** Opening Data to process block **

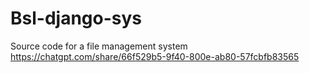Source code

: # Bsl-django-sys

Source code for a file management system
https://chatgpt.com/share/66f529b5-9f40-800e-ab80-57fcbfb83565
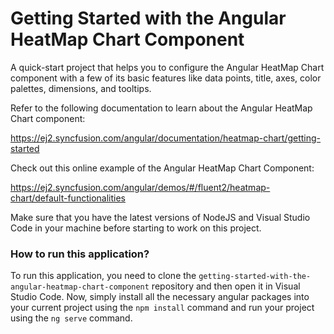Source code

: # Getting Started with the Angular HeatMap Chart Component
A quick-start project that helps you to configure the Angular HeatMap Chart component with a few of its basic features like data points, title, axes, color palettes, dimensions, and tooltips. 
 
Refer to the following documentation to learn about the Angular HeatMap Chart component:

https://ej2.syncfusion.com/angular/documentation/heatmap-chart/getting-started

Check out this online example of the Angular HeatMap Chart Component:

https://ej2.syncfusion.com/angular/demos/#/fluent2/heatmap-chart/default-functionalities

Make sure that you have the latest versions of NodeJS and Visual Studio Code in your machine before starting to work on this project.

### How to run this application?
To run this application, you need to clone the `getting-started-with-the-angular-heatmap-chart-component` repository and then open it in Visual Studio Code. Now, simply install all the necessary angular packages into your current project using the `npm install` command and run your project using the `ng serve` command.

** Closing Data to process block **

### The task
A word-for-word copy of the records is needed, with no pictures carried over.

### Written answer
Source code

: # Bsl-django-sys

Source code for a file management system
https://chatgpt.com/share/66f529b5-9f40-800e-ab80-57fcbfb83565
Source code

: # Getting Started with the Angular HeatMap Chart Component
A quick-start project that helps you to configure the Angular HeatMap Chart component with a few of its basic features like data points, title, axes, color palettes, dimensions, and tooltips. 
 
Refer to the following documentation to learn about the Angular HeatMap Chart component:

https://ej2.syncfusion.com/angular/documentation/heatmap-chart/getting-started

Check out this online example of the Angular HeatMap Chart Component:

https://ej2.syncfusion.com/angular/demos/#/fluent2/heatmap-chart/default-functionalities

Make sure that you have the latest versions of NodeJS and Visual Studio Code in your machine before starting to work on this project.

### How to run this application?
To run this application, you need to clone the `getting-started-with-the-angular-heatmap-chart-component` repository and then open it in Visual Studio Code. Now, simply install all the necessary angular packages into your current project using the `npm install` command and run your project using the `ng serve` command.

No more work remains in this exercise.